** What this task involves **
Restate verbatim the span of lines below between the line with "TP-Link TL-MR3020 ver 1" and the line with "cd ~/Desktop", including those two lines, and only that span.

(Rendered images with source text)
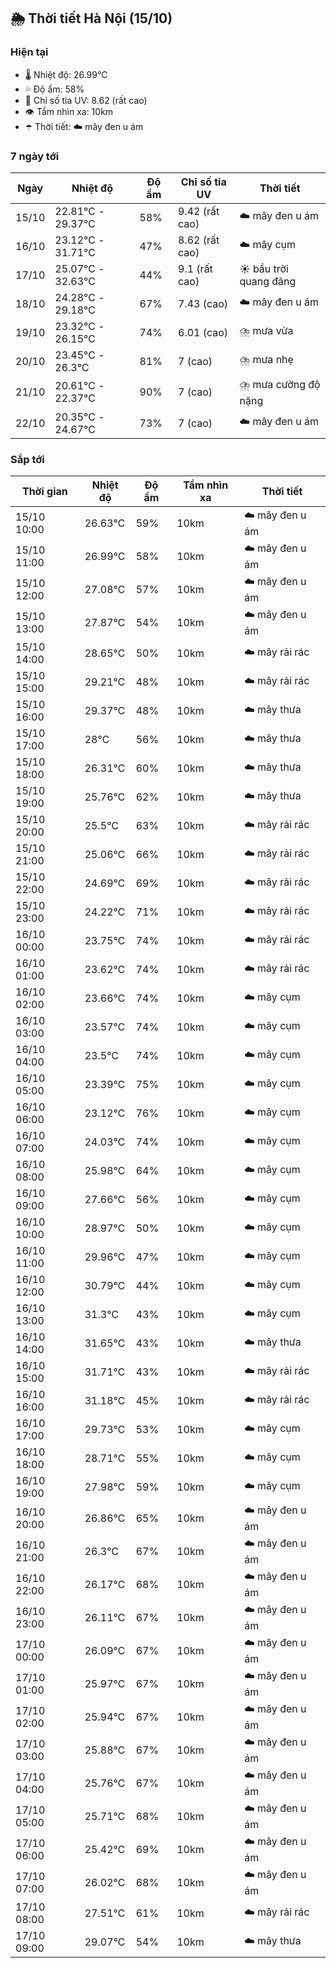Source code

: ## 🌦️ Thời tiết Hà Nội (15/10)

### Hiện tại

- 🌡️ Nhiệt độ: 26.99℃
- 💦 Độ ẩm: 58%
- 🌟 Chỉ số tia UV: 8.62 (rất cao)
- 👁️ Tầm nhìn xa: 10km
- ☂️ Thời tiết: ☁️ mây đen u ám

### 7 ngày tới

| Ngày | Nhiệt độ | Độ ẩm | Chỉ số tia UV | Thời tiết |
| --- | --- | --- | --- | --- |
| 15/10 | 22.81℃ - 29.37℃ | 58% | 9.42 (rất cao) | ☁️ mây đen u ám |
| 16/10 | 23.12℃ - 31.71℃ | 47% | 8.62 (rất cao) | ☁️ mây cụm |
| 17/10 | 25.07℃ - 32.63℃ | 44% | 9.1 (rất cao) | ☀️ bầu trời quang đãng |
| 18/10 | 24.28℃ - 29.18℃ | 67% | 7.43 (cao) | ☁️ mây đen u ám |
| 19/10 | 23.32℃ - 26.15℃ | 74% | 6.01 (cao) | ⛈️ mưa vừa |
| 20/10 | 23.45℃ - 26.3℃ | 81% | 7 (cao) | ⛈️ mưa nhẹ |
| 21/10 | 20.61℃ - 22.37℃ | 90% | 7 (cao) | ⛈️ mưa cường độ nặng |
| 22/10 | 20.35℃ - 24.67℃ | 73% | 7 (cao) | ☁️ mây đen u ám |

### Sắp tới

| Thời gian | Nhiệt độ | Độ ẩm | Tầm nhìn xa | Thời tiết |
| --- | --- | --- | --- | --- |
| 15/10 10:00 | 26.63℃ | 59% | 10km | ☁️ mây đen u ám |
| 15/10 11:00 | 26.99℃ | 58% | 10km | ☁️ mây đen u ám |
| 15/10 12:00 | 27.08℃ | 57% | 10km | ☁️ mây đen u ám |
| 15/10 13:00 | 27.87℃ | 54% | 10km | ☁️ mây đen u ám |
| 15/10 14:00 | 28.65℃ | 50% | 10km | ☁️ mây rải rác |
| 15/10 15:00 | 29.21℃ | 48% | 10km | ☁️ mây rải rác |
| 15/10 16:00 | 29.37℃ | 48% | 10km | ☁️ mây thưa |
| 15/10 17:00 | 28℃ | 56% | 10km | ☁️ mây thưa |
| 15/10 18:00 | 26.31℃ | 60% | 10km | ☁️ mây thưa |
| 15/10 19:00 | 25.76℃ | 62% | 10km | ☁️ mây thưa |
| 15/10 20:00 | 25.5℃ | 63% | 10km | ☁️ mây rải rác |
| 15/10 21:00 | 25.06℃ | 66% | 10km | ☁️ mây rải rác |
| 15/10 22:00 | 24.69℃ | 69% | 10km | ☁️ mây rải rác |
| 15/10 23:00 | 24.22℃ | 71% | 10km | ☁️ mây rải rác |
| 16/10 00:00 | 23.75℃ | 74% | 10km | ☁️ mây rải rác |
| 16/10 01:00 | 23.62℃ | 74% | 10km | ☁️ mây rải rác |
| 16/10 02:00 | 23.66℃ | 74% | 10km | ☁️ mây cụm |
| 16/10 03:00 | 23.57℃ | 74% | 10km | ☁️ mây cụm |
| 16/10 04:00 | 23.5℃ | 74% | 10km | ☁️ mây cụm |
| 16/10 05:00 | 23.39℃ | 75% | 10km | ☁️ mây cụm |
| 16/10 06:00 | 23.12℃ | 76% | 10km | ☁️ mây cụm |
| 16/10 07:00 | 24.03℃ | 74% | 10km | ☁️ mây cụm |
| 16/10 08:00 | 25.98℃ | 64% | 10km | ☁️ mây cụm |
| 16/10 09:00 | 27.66℃ | 56% | 10km | ☁️ mây cụm |
| 16/10 10:00 | 28.97℃ | 50% | 10km | ☁️ mây cụm |
| 16/10 11:00 | 29.96℃ | 47% | 10km | ☁️ mây cụm |
| 16/10 12:00 | 30.79℃ | 44% | 10km | ☁️ mây cụm |
| 16/10 13:00 | 31.3℃ | 43% | 10km | ☁️ mây cụm |
| 16/10 14:00 | 31.65℃ | 43% | 10km | ☁️ mây thưa |
| 16/10 15:00 | 31.71℃ | 43% | 10km | ☁️ mây rải rác |
| 16/10 16:00 | 31.18℃ | 45% | 10km | ☁️ mây rải rác |
| 16/10 17:00 | 29.73℃ | 53% | 10km | ☁️ mây cụm |
| 16/10 18:00 | 28.71℃ | 55% | 10km | ☁️ mây cụm |
| 16/10 19:00 | 27.98℃ | 59% | 10km | ☁️ mây cụm |
| 16/10 20:00 | 26.86℃ | 65% | 10km | ☁️ mây đen u ám |
| 16/10 21:00 | 26.3℃ | 67% | 10km | ☁️ mây đen u ám |
| 16/10 22:00 | 26.17℃ | 68% | 10km | ☁️ mây đen u ám |
| 16/10 23:00 | 26.11℃ | 67% | 10km | ☁️ mây đen u ám |
| 17/10 00:00 | 26.09℃ | 67% | 10km | ☁️ mây đen u ám |
| 17/10 01:00 | 25.97℃ | 67% | 10km | ☁️ mây đen u ám |
| 17/10 02:00 | 25.94℃ | 67% | 10km | ☁️ mây đen u ám |
| 17/10 03:00 | 25.88℃ | 67% | 10km | ☁️ mây đen u ám |
| 17/10 04:00 | 25.76℃ | 67% | 10km | ☁️ mây đen u ám |
| 17/10 05:00 | 25.71℃ | 68% | 10km | ☁️ mây đen u ám |
| 17/10 06:00 | 25.42℃ | 69% | 10km | ☁️ mây đen u ám |
| 17/10 07:00 | 26.02℃ | 68% | 10km | ☁️ mây đen u ám |
| 17/10 08:00 | 27.51℃ | 61% | 10km | ☁️ mây rải rác |
| 17/10 09:00 | 29.07℃ | 54% | 10km | ☁️ mây thưa |
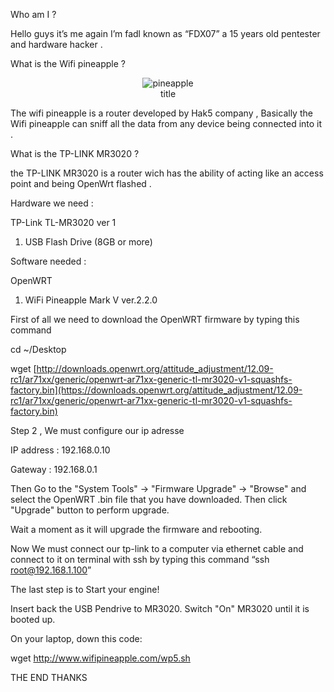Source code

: ﻿Who am I ?

Hello guys it’s me again I’m fadl known as “FDX07” a 15 years old pentester and hardware hacker .

What is the Wifi pineapple ?

<p align="center"> <img  src="https://cdn.al-ain.com/lg/images/2019/7/21/143-213008-pineapple-wi-fi-owner-public-cafes_700x400.png" title="pineapple"> <br> title </p>

The wifi pineapple is a router developed by Hak5 company , Basically the Wifi pineapple can sniff all the data from any device being connected into it .

What is the TP-LINK MR3020 ?

the TP-LINK MR3020 is a router wich has the ability of acting like an access point and being OpenWrt flashed .

Hardware we need :

TP-Link TL-MR3020 ver 1

1. USB Flash Drive (8GB or more)

Software needed :

OpenWRT

1. WiFi Pineapple Mark V ver.2.2.0

First of all we need to download the OpenWRT firmware by typing this command

cd ~/Desktop

wget [http://downloads.openwrt.org/attitude_adjustment/12.09-rc1/ar71xx/generic/openwrt-ar71xx-generic-tl-mr3020-v1-squashfs-factory.bin](https://downloads.openwrt.org/attitude_adjustment/12.09-rc1/ar71xx/generic/openwrt-ar71xx-generic-tl-mr3020-v1-squashfs-factory.bin)

Step 2 , We must configure our ip adresse

IP address : 192.168.0.10

Gateway    : 192.168.0.1

Then Go to the "System Tools" -> "Firmware Upgrade" -> "Browse" and select the OpenWRT .bin file that you have downloaded. Then click "Upgrade" button to perform upgrade.

Wait a moment as it will upgrade the firmware and rebooting.

Now We must connect our tp-link to a computer via ethernet cable and connect to it on terminal with ssh by typing this command “ssh <root@192.168.1.100>”

The last step is to Start your engine!

Insert back the USB Pendrive to MR3020. Switch "On" MR3020 until it is booted up.

On your laptop, down this code:


wget <http://www.wifipineapple.com/wp5.sh>





THE END THANKS








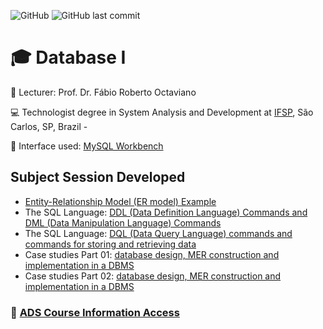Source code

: ![GitHub](https://img.shields.io/github/license/souzafcharles/Database-I)
![GitHub last commit](https://img.shields.io/github/last-commit/souzafcharles/Database-I)


# :mortar_board: Database I 

:triangular_flag_on_post: Lecturer: Prof. Dr. Fábio Roberto Octaviano

:computer: Technologist degree in System Analysis and Development at [IFSP](https://www.ifsp.edu.br/), São Carlos, SP, Brazil -

:dolphin: Interface used: [MySQL Workbench](https://www.mysql.com/products/workbench/)


## Subject Session Developed

- [Entity-Relationship Model (ER model) Example](https://github.com/souzafcharles/Database-I/tree/master/Entity_Relationship_Model_Example)
- The SQL Language: [DDL (Data Definition Language) Commands and DML (Data Manipulation Language) Commands](https://github.com/souzafcharles/Database-I/tree/master/DDL_DML_Examples)
- The SQL Language: [DQL (Data Query Language) commands and commands for storing and retrieving data](https://github.com/souzafcharles/Database-I/tree/master/DQL_Examples)
- Case studies Part 01: [database design, MER construction and implementation in a DBMS](https://github.com/souzafcharles/Database-I/tree/master/Subjectwork_Part_01)
- Case studies Part 02: [database design, MER construction and implementation in a DBMS](https://github.com/souzafcharles/Database-I/tree/master/Subjectwork_Part_02)


### :link: [ADS Course Information Access](https://scl.ifsp.edu.br/index.php/cursos.html?id=116:ads&catid=61)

** Response below **
TP-Link TL-MR3020 ver 1

1. USB Flash Drive (8GB or more)

Software needed :

OpenWRT

1. WiFi Pineapple Mark V ver.2.2.0

First of all we need to download the OpenWRT firmware by typing this command

cd ~/Desktop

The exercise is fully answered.